Convolutional Neural Networks III

Hey, I’m recently working on my new version of CNN, the updates are as follows:

  1. Support 3-channels images;
  2. Add Dropout;
  3. In conv layers, one can use either 3-channel conv kernels or single-chanel conv kernels (that is to say, whether share weights).

Now I’ve finished most of the works, and I’m debugging the code, hope I can release it in several days.

Here’s Early adopters edition, which is still buggy. I’ll post the formal version in days.

Newly updated (Aug. 28):

I apologize for the delay replies comments.

I was in Pittsburgh for a few days and was busy helping my wife to move into a new apartment, I only had about 1 hour per day for doing this…

However, I do think I’m on the right way, here are some of the kernels I got from training:

channel_0  (Y)


channel_1  (Cr)



channel_2  (Cb)


3-channels  (converted into RGB)


One problem now I’m facing, the OpenCV svd function is extremely slow if the matrix is large, they used to use LAPACK svd algo. but someone edited the algo. and caused this speed problem. In my opinion, I should directly use LAPACK svd without OpenCV svd function. I’ll work on it these days.

Newly newly updated (Sept. 12):

I tested the current network on CIFAR10 using the following configs:


Sept. 29.

I updated the learning rate calculation functions, I now use second order derivatives to calculate learning rate in each learning step,  it is very similar with the gradient backprop procedure, so while backproping in each layer, I also backprop something like Hessian.
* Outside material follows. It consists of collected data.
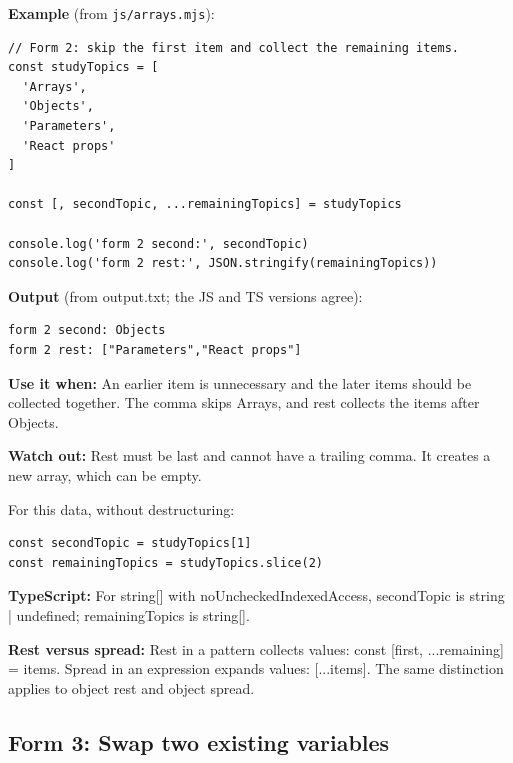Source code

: \documentclass[10pt,a4paper]{article}
\begin{document}

\textbf{Example} (from \texttt{js/\allowbreak{}arrays.\allowbreak{}mjs}):

\begin{lstlisting}[language=GuideJS]
// Form 2: skip the first item and collect the remaining items.
const studyTopics = [
  'Arrays',
  'Objects',
  'Parameters',
  'React props'
]

const [, secondTopic, ...remainingTopics] = studyTopics

console.log('form 2 second:', secondTopic)
console.log('form 2 rest:', JSON.stringify(remainingTopics))
\end{lstlisting}


\textbf{Output} (from output.txt; the JS and TS versions agree):

\begin{lstlisting}[language={}]
form 2 second: Objects
form 2 rest: ["Parameters","React props"]
\end{lstlisting}

\textbf{Use it when:} An earlier item is unnecessary and the later items should be collected together. The comma skips Arrays, and rest collects the items after Objects.

\textbf{Watch out:} Rest must be last and cannot have a trailing comma. It creates a new array, which can be empty.


For this data, without destructuring:

\begin{lstlisting}[language=GuideJS]
const secondTopic = studyTopics[1]
const remainingTopics = studyTopics.slice(2)
\end{lstlisting}

\textbf{TypeScript:} For string[] with noUncheckedIndexedAccess, secondTopic is string | undefined; remainingTopics is string[].

\textbf{Rest versus spread:} Rest in a pattern collects values: const [first, ...remaining] = items. Spread in an expression expands values: [...items]. The same distinction applies to object rest and object spread.

\subsection{Form 3: Swap two existing variables}
\end{document}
I also fixed several bugs, like

I always thought that the following code will generate a 3-channel matrix which every single element inside is 1.0:

Mat a = Mat::ones(height, width, CV_64FC3);

But it actually generates a 3-channel matrix which every element in first channel is 1.0, and elements in other channels are 0.0. So for doing what I wanted, the correct code is:

Mat a = cv::Mat(height, width, CV_64FC3, Scalar(1.0, 1.0, 1.0));

Another thing is, I found my network is suffering with overfitting issue, because the lately result says (I’m using 2 conv layers, 8 kernels in 1st layer, and 20 kernels in 2nd layer), after 40,000 iterations of stochastic gradient descent training, the accuracy on training set is about 98%, but the accuracy on test dataset is only about 71%.

So my next plan is to due with this over-fitting problem. First, find a better amount of kernels and fc-layer neurons; Second, do something like input data enlarging (like Prof. Hinton’s imagenet experiment).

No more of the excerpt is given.